M'eh. I enjoyed the first trilogy, but by the end of it I was tired of the Jack Sparrow routine. The trailer for this one seemed to me to suggest the films was essentially Jack Sparrow for two hours, so I wasn't overly eager, but thankfully it wasn't that one dimensional. It was a bit patchy, took a while to get going, and even then it never seemed to click for me. I find Penelope Cruz annoying, and other than blackbeard, the new characters all felt a bit flat.

If you go see this and this sort of thing interests you, stay to the end of the credits for a short scene. The producers are hoping to make a second trilogy starting with this, but I don't think the post-credit scene is so key to it.

I did enjoy the new orange films thing with Orange doing the subtitles to Potiche (replacing that stupid one for featuing the characters from Rio).
 






piersa

Well-known member
Apr 17, 2011
3,155
London
great thread

The Way Back. Saw it last night. Not the best film ever but watchable. Unbelievable how they travelled that far and a great story. It is two hours of virtually the same footage. Worth a watch though.
 


SpongebobSquarepants

Well-known member
Jun 16, 2006
544
Sunny Worthing
Diary of a Wimpy Kid 2 with my 8 year-old today. Have read him some of the books which work really well but this was weird. Literally just a succesion of awkward things happening to this kid and absolutely no story whatsoever. However my son loved it which I guess is the point.
 


Meade's Ball

Well-known member
Jul 7, 2003
13,653
Hither (sometimes Thither)
Anyone seen Win Win yet? On general - but not wide - release it seems.

yeah i saw that last week. It was ok. I liked the director's previous works in Station Agent and The Visitor and thought this might continue in that mode. And i suppose it did. Giamatti i always like and he's a perfectly pitiable front man. I expected a little more, but it plods along unspectacularly and has you care just enough.

It was better than Hangover Part 2, which i saw today. It says something when the snaps at the end of the film, same as at the end of the first, were more amusing than the film itself. The first one was better, but this is just full of "I can't believe that happened"s and "oh my god"s again and again. Not atrocious, but certainly not riproarious either. The replication took the sprinkle of magic from the first and i hope the actors don't look to just keep making "comedy" Die Hard 2s.
 




Acker79

Well-known member
NSC Patron
Nov 15, 2008
31,921
Brighton
June

A bunch of teens get ready for their dance in the comedy drama Prom (trailer)

Screwed is the semi-autobiographical story of writer Ronnie Thompson’s seven years working in some of the UK’s most dangerous prisons. (trailer)

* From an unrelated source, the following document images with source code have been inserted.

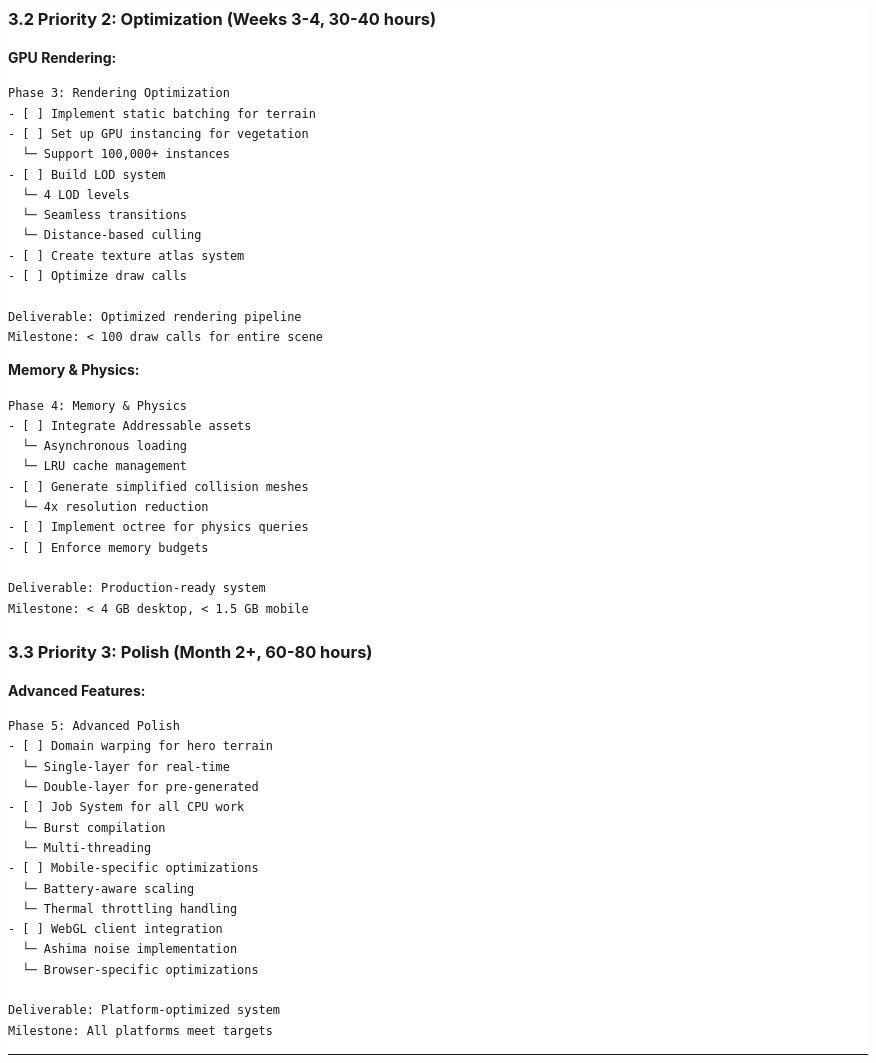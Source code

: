 ### 3.2 Priority 2: Optimization (Weeks 3-4, 30-40 hours)

**GPU Rendering:**

```
Phase 3: Rendering Optimization
- [ ] Implement static batching for terrain
- [ ] Set up GPU instancing for vegetation
  └─ Support 100,000+ instances
- [ ] Build LOD system
  └─ 4 LOD levels
  └─ Seamless transitions
  └─ Distance-based culling
- [ ] Create texture atlas system
- [ ] Optimize draw calls
  
Deliverable: Optimized rendering pipeline
Milestone: < 100 draw calls for entire scene
```

**Memory & Physics:**

```
Phase 4: Memory & Physics
- [ ] Integrate Addressable assets
  └─ Asynchronous loading
  └─ LRU cache management
- [ ] Generate simplified collision meshes
  └─ 4x resolution reduction
- [ ] Implement octree for physics queries
- [ ] Enforce memory budgets
  
Deliverable: Production-ready system
Milestone: < 4 GB desktop, < 1.5 GB mobile
```

### 3.3 Priority 3: Polish (Month 2+, 60-80 hours)

**Advanced Features:**

```
Phase 5: Advanced Polish
- [ ] Domain warping for hero terrain
  └─ Single-layer for real-time
  └─ Double-layer for pre-generated
- [ ] Job System for all CPU work
  └─ Burst compilation
  └─ Multi-threading
- [ ] Mobile-specific optimizations
  └─ Battery-aware scaling
  └─ Thermal throttling handling
- [ ] WebGL client integration
  └─ Ashima noise implementation
  └─ Browser-specific optimizations
  
Deliverable: Platform-optimized system
Milestone: All platforms meet targets
```

---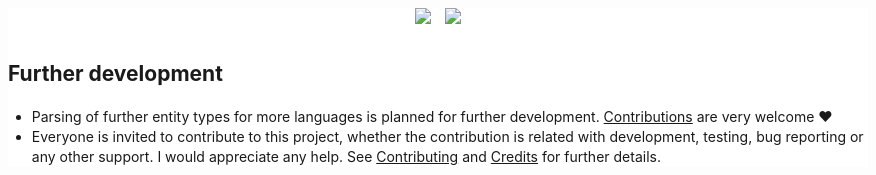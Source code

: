 <p align="center">
<img src="https://raw.githubusercontent.com/glato/assets/emerge/ball_of_mud_all_dependencies.png" width="43%"/> &ensp; <img src="https://raw.githubusercontent.com/glato/assets/emerge/cleaner_graph_hub_nodes.png" width="36%"/>
</p>

## Further development

- Parsing of further entity types for more languages is planned for further development. [Contributions](CONTRIBUTING.md) are very welcome ❤️
- Everyone is invited to contribute to this project, whether the contribution is related with development, testing, bug reporting or any other support. I would appreciate any help. See [Contributing](CONTRIBUTING.md) and [Credits](CREDITS.md) for further details.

Jumping the Broom Sees two different families descend on Martha’s Vineyard one weekend for a wedding. Stars Modern Family’s Julie Bowen, Angela Bassett, and Paula Patton. (trailer)

Mother’s Day sees a family of villains returning to their old home to torment its new owners. (trailer)

Finally! The incredible Honey – Jessica Alba’s movie about dancer gets the sequel treatment. I can’t believe it’s taken this long. We should have pressured th studios for this sooner. Honey 2. Stars greats like The Hills’ Audrina Patridge, Saved by the Bell’s Mario Lopez. (trailer)

AnnaSophia Robb stars as a surfer who returns to the water after losing an arm in a shark attack in Soul Surfer, which also features Dennis Quaid, Helen Hunt, Craig T Nelson, and Hercules himself, Kevin Sorbo. (trailer)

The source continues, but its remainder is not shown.